◆ ACTIVITY ◆
The whole of the data is to be duplicated precisely.

◆ Stored data entries ◆
◇ ◇ ◇ ◇ ◇ ◇ ◇

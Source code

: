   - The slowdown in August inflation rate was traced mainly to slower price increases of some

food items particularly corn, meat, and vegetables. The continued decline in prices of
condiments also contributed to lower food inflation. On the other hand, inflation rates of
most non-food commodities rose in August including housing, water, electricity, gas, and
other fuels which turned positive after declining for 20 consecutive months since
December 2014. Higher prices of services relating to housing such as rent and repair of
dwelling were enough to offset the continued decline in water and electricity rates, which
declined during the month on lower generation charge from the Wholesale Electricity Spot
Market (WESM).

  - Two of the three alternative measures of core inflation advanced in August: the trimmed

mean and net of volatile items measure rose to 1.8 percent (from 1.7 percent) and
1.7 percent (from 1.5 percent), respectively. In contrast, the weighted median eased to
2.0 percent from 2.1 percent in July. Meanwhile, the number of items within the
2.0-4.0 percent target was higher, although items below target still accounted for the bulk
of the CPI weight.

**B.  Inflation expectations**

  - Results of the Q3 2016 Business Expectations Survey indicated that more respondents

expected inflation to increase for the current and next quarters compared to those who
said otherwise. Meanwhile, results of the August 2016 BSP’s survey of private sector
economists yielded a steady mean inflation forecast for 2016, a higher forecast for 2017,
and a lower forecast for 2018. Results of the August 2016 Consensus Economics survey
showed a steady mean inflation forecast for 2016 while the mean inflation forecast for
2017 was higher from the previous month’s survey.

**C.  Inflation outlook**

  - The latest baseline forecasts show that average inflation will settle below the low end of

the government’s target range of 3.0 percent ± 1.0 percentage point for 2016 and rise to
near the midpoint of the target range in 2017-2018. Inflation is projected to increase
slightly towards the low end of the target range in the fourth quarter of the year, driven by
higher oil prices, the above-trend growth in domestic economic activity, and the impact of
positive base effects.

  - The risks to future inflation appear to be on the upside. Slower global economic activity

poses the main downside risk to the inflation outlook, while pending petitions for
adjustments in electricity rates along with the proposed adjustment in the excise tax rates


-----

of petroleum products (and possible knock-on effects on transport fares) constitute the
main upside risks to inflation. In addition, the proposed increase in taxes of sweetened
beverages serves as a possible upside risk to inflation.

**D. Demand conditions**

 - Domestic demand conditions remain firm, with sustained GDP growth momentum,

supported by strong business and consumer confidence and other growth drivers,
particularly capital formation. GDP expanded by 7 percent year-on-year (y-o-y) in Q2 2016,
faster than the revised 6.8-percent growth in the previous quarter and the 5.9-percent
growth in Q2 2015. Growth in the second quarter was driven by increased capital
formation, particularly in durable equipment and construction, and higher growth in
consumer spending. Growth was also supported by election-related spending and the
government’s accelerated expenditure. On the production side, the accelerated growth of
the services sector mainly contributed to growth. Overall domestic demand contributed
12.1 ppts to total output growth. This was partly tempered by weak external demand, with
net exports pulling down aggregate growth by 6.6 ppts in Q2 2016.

◇ ◇ ◇ ◇ ◇ ◇ ◇

◆ WRITTEN ANSWER ◆
Source code

:   - The slowdown in August inflation rate was traced mainly to slower price increases of some

food items particularly corn, meat, and vegetables. The continued decline in prices of
condiments also contributed to lower food inflation. On the other hand, inflation rates of
most non-food commodities rose in August including housing, water, electricity, gas, and
other fuels which turned positive after declining for 20 consecutive months since
December 2014. Higher prices of services relating to housing such as rent and repair of
dwelling were enough to offset the continued decline in water and electricity rates, which
declined during the month on lower generation charge from the Wholesale Electricity Spot
Market (WESM).

  - Two of the three alternative measures of core inflation advanced in August: the trimmed

mean and net of volatile items measure rose to 1.8 percent (from 1.7 percent) and
1.7 percent (from 1.5 percent), respectively. In contrast, the weighted median eased to
2.0 percent from 2.1 percent in July. Meanwhile, the number of items within the
2.0-4.0 percent target was higher, although items below target still accounted for the bulk
of the CPI weight.

**B.  Inflation expectations**

  - Results of the Q3 2016 Business Expectations Survey indicated that more respondents

expected inflation to increase for the current and next quarters compared to those who
said otherwise. Meanwhile, results of the August 2016 BSP’s survey of private sector
economists yielded a steady mean inflation forecast for 2016, a higher forecast for 2017,
and a lower forecast for 2018. Results of the August 2016 Consensus Economics survey
showed a steady mean inflation forecast for 2016 while the mean inflation forecast for
2017 was higher from the previous month’s survey.

**C.  Inflation outlook**

  - The latest baseline forecasts show that average inflation will settle below the low end of

the government’s target range of 3.0 percent ± 1.0 percentage point for 2016 and rise to
near the midpoint of the target range in 2017-2018. Inflation is projected to increase
slightly towards the low end of the target range in the fourth quarter of the year, driven by
higher oil prices, the above-trend growth in domestic economic activity, and the impact of
positive base effects.

  - The risks to future inflation appear to be on the upside. Slower global economic activity

poses the main downside risk to the inflation outlook, while pending petitions for
adjustments in electricity rates along with the proposed adjustment in the excise tax rates


-----

of petroleum products (and possible knock-on effects on transport fares) constitute the
main upside risks to inflation. In addition, the proposed increase in taxes of sweetened
beverages serves as a possible upside risk to inflation.

**D. Demand conditions**

 - Domestic demand conditions remain firm, with sustained GDP growth momentum,

supported by strong business and consumer confidence and other growth drivers,
particularly capital formation. GDP expanded by 7 percent year-on-year (y-o-y) in Q2 2016,
faster than the revised 6.8-percent growth in the previous quarter and the 5.9-percent
growth in Q2 2015. Growth in the second quarter was driven by increased capital
formation, particularly in durable equipment and construction, and higher growth in
consumer spending. Growth was also supported by election-related spending and the
government’s accelerated expenditure. On the production side, the accelerated growth of
the services sector mainly contributed to growth. Overall domestic demand contributed
12.1 ppts to total output growth. This was partly tempered by weak external demand, with
net exports pulling down aggregate growth by 6.6 ppts in Q2 2016.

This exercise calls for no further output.